These two problems alone, high replication and mutation rates
of HIV, and cell-associated transmission, are what make many researchers
skeptical of ever finding a successful vaccine against HIV.
But there are additional problems as well. One is that "the
successes at vaccination" to which Ewald refers in the passage
above are few and far between, and have occurred in animals rather
than humans. Furthermore, they have been in animals that were
vaccinated against simian immunodeficiency virus (SIV) , not against
HIV. This raises the thorny issue of the "animal model,"
which every medical researcher sorely hopes to have for their
research.
7.2 Animal
models
If you do not have an animal
that you can infect with the pathogen you are studying, then it
is virtually impossible to do most medical research involving
infectious agents. AIDS researchers, unfortunately, are not blessed
with any very adequate animal model for their researches. They
do have animals that can be infected with the human immunodeficiency
virus, (chimpanzees) but the animals do not get sick from it.
They do develop HIV antibodies, but for some reason they do not
get AIDS. So vaccinating them against HIV in order to prevent
disease doesn't make any sense. The animals don't get sick anyhow.
An additional problem with chimps is that they are in short supply
and are very expensive to maintain. So expensive in fact - they
cost between $60,000 and $100,000 each to purchase - that there
are only about 70 chimps in AIDS research in the entire US.

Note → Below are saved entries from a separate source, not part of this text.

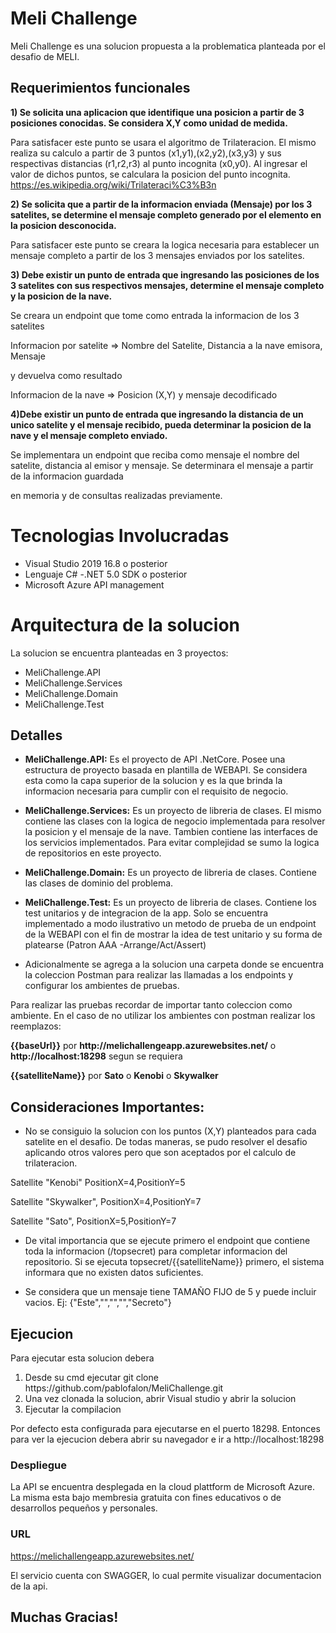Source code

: # Meli Challenge
Meli Challenge es una solucion propuesta a la problematica planteada por el desafio de MELI.


## Requerimientos funcionales
<strong>1) Se solicita una aplicacion que identifique una posicion a partir de 3 posiciones conocidas. Se considera X,Y como unidad de medida.</strong>

<p>Para satisfacer este punto se usara el algoritmo de Trilateracion. El mismo realiza su calculo a partir de 3 puntos (x1,y1),(x2,y2),(x3,y3) y sus respectivas distancias (r1,r2,r3) al punto incognita (x0,y0). Al ingresar el valor de dichos puntos, se calculara la posicion del punto incognita.<a href="https://es.wikipedia.org/wiki/Trilateraci%C3%B3n"> https://es.wikipedia.org/wiki/Trilateraci%C3%B3n </a>

<strong>2) Se solicita que a partir de la informacion enviada (Mensaje) por los 3 satelites, se determine el mensaje completo generado por el elemento en la posicion desconocida.</strong>
<p>Para satisfacer este punto se creara la logica necesaria para establecer un mensaje completo a partir de los 3 mensajes enviados por los satelites.</p>

<strong>3) Debe existir un punto de entrada que ingresando las posiciones de los 3 satelites con sus respectivos mensajes, determine el mensaje completo y la posicion de la nave.</strong>
<p>Se creara un endpoint que tome como entrada la informacion de los 3 satelites</p>
<p>Informacion por satelite => Nombre del Satelite, Distancia a la nave emisora, Mensaje</p>
<p>y devuelva como resultado</p>
<p>Informacion de la nave => Posicion (X,Y) y mensaje decodificado</p>

<strong> 4)Debe existir un punto de entrada que ingresando la distancia de un unico satelite y el mensaje recibido, pueda determinar la posicion de la nave y el mensaje completo enviado.</strong>
<p>Se implementara un endpoint que reciba como mensaje el nombre del satelite, distancia al emisor y mensaje. Se determinara el mensaje a partir de la informacion guardada</p>
<p>en memoria y de consultas realizadas previamente.</p>


# Tecnologias Involucradas
- Visual Studio 2019 16.8 o posterior
- Lenguaje C# 
-.NET 5.0 SDK o posterior
- Microsoft Azure API management

# Arquitectura de la solucion
La solucion se encuentra planteadas en 3 proyectos:
<ul>
<li>MeliChallenge.API</li>
<li>MeliChallenge.Services</li>
<li>MeliChallenge.Domain</li>
<li>MeliChallenge.Test</li>
</ul>

## Detalles

- <strong>MeliChallenge.API:</strong> Es el proyecto de API .NetCore. Posee una estructura de proyecto basada en plantilla de WEBAPI. Se considera esta como la capa superior
de la solucion y es la que brinda la informacion necesaria para cumplir con el requisito de negocio.

- <strong>MeliChallenge.Services:</strong> Es un proyecto de libreria de clases. El mismo contiene las clases con la logica de negocio implementada para resolver la posicion y el mensaje
de la nave. Tambien contiene las interfaces de los servicios implementados. Para evitar complejidad se sumo la logica de repositorios en este proyecto.

- <strong> MeliChallenge.Domain:</strong> Es un proyecto de libreria de clases. Contiene las clases de dominio del problema.

- <strong> MeliChallenge.Test:</strong> Es un proyecto de libreria de clases. Contiene los test unitarios y de integracion de la app. Solo se encuentra implementado a modo
ilustrativo un metodo de prueba de un endpoint de la WEBAPI con el fin de mostrar la idea de test unitario y su forma de platearse (Patron AAA -Arrange/Act/Assert)

- Adicionalmente se agrega a la solucion una carpeta donde se encuentra la coleccion Postman para realizar las llamadas a los endpoints y configurar los ambientes de pruebas.
<p>Para realizar las pruebas recordar de importar tanto coleccion como ambiente. En el caso de no utilizar los ambientes con postman realizar los reemplazos:<p>

<p><strong>{{baseUrl}}</strong> por <strong>http://melichallengeapp.azurewebsites.net/</strong> o <strong>http://localhost:18298</strong> segun se requiera<p>
<p><strong>{{satelliteName}}</strong> por <strong>Sato</strong> o <strong>Kenobi</strong> o <strong>Skywalker</strong><p>


## Consideraciones Importantes:
- No se consiguio la solucion con los puntos (X,Y) planteados para cada satelite en el desafio.
De todas maneras, se pudo resolver el desafio aplicando otros valores pero que son aceptados por el calculo de trilateracion.

<p>Satellite "Kenobi" PositionX=4,PositionY=5 </p>
<p>Satellite "Skywalker", PositionX=4,PositionY=7</p>
<p>Satellite "Sato", PositionX=5,PositionY=7 </p>

 
- De vital importancia que se ejecute primero el endpoint que contiene toda la informacion (/topsecret) para completar informacion del repositorio.
Si se ejecuta topsecret/{{satelliteName}} primero, el sistema informara que no existen datos suficientes.

- Se considera que un mensaje tiene TAMAÑO FIJO de 5 y puede incluir vacios. Ej: {"Este","","","","Secreto"}


## Ejecucion
Para ejecutar esta solucion debera
<ol>
<li>Desde su cmd ejecutar git clone https://github.com/pablofalon/MeliChallenge.git</li>
<li>Una vez clonada la solucion, abrir Visual studio y abrir la solucion</li>
<li>Ejecutar la compilacion</li>
</ol>
Por defecto esta configurada para ejecutarse en el puerto 18298. Entonces para ver la ejecucion debera abrir su navegador e ir a <a>http://localhost:18298</a>

### Despliegue
La API se encuentra desplegada en la cloud plattform de Microsoft Azure. La misma esta bajo membresia gratuita con fines educativos o de desarrollos pequeños y personales.


### URL
https://melichallengeapp.azurewebsites.net/

El servicio cuenta con SWAGGER, lo cual permite visualizar documentacion de la api.

## Muchas Gracias!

Other animals (laboratory raised rhesus macaque monkeys) can be
infected and caused to get sick and develop AIDS, but their AIDS
is not caused by HIV. It is caused by SIV. Consequently, much
AIDS vaccine research is done with SIV models. SIV vaccines have
sometimes yielded protection against disease in monkeys, but even
in those cases, the protection occurred only when vaccinated monkeys
were challenged (some months after the experimental vaccine was
administered) with an SIV of the exact same (homologous) strain
as the strain that the vaccine was modeled after. Those vaccines
did not protect against any other wild strains of SIV. Any HIV
vaccine that protected against only one strain of HIV would have
very limited usefulness.
Another potentially promising animal model, announced in 1992
by scientists at the Washington Regional Primate Center in Seattle,
is a colony of pigtail macaque monkeys which do seem to develop
AIDS-like conditions when infected with HIV. The Seattle group
is still hopeful about the success of this animal model, and so
are some other researchers. Shortly after the 1992 announcement,
there was a big run on the importation of pigtail macaques for
US AIDS laboratories.
Not everyone feels so optimistic, however, about the pigtail macaque
model. It has been found, for example, that
in larger tests, pigtails have not gotten consistently sick or stayed that way. In some animals, the infection seems to be a passing thing. In many of the monkeys, antibodies against the virus show up and then seem to just start disappearing, as if the virus had made a feint and backed off. "I'm skeptical," admits [virologist Nick] Lerche. "It doesn't seem to be living up to the potential or hopes of that model. What I'm hearing now is yes, you can infect, but the infection is transient.... It doesn't seem any better than the chimp model."
Even this hopeful animal model, it seems, may have some serious weaknesses. Actually, most animal models in medical research have some weaknesses; many drugs that are safe in humans are not safe in some animals, and vice versa. For example, penicillin is toxic in guinea pigs and hamsters, but not in most humans. Aspirin is toxic in cats and causes birth defects in mice and rats, but not in humans. Thalidomide, which causes severe birth defects in humans, causes no birth defects at all in at least 10 different strains of rats, nor "in 15 mouse strains, 11 rabbit breeds, 2 dog breeds, 3 hamster strains, and 8 other species of monkeys". Almost no animal model in medical research is a fully adequate analog to human experience. For this reason, whatever we learn in laboratories and whatever we learn from tests in animals must be taken with a large grain of salt when we use those data to make predictions about what results to expect when we test the vaccine or drug in human subjects. The animal model may turn out to be a moderately accurate predictor of what to expect in human subjects, or it may turn out to be a quite inadequate predictor. In either case, at least with HIV candidate vaccines, we will not really know how good the animal model was until after we actually test the vaccine in human subjects. As Robert Levine says of animal models:
Ordinarily, there is some background of experience derived from research on animals that will help predict with varying degrees of confidence what the risks might be to humans. However, it must be understood clearly that one never knows what the adverse (or, for that matter, beneficial) effects of any intervention in humans will be until the intervention has been tested adequately in humans.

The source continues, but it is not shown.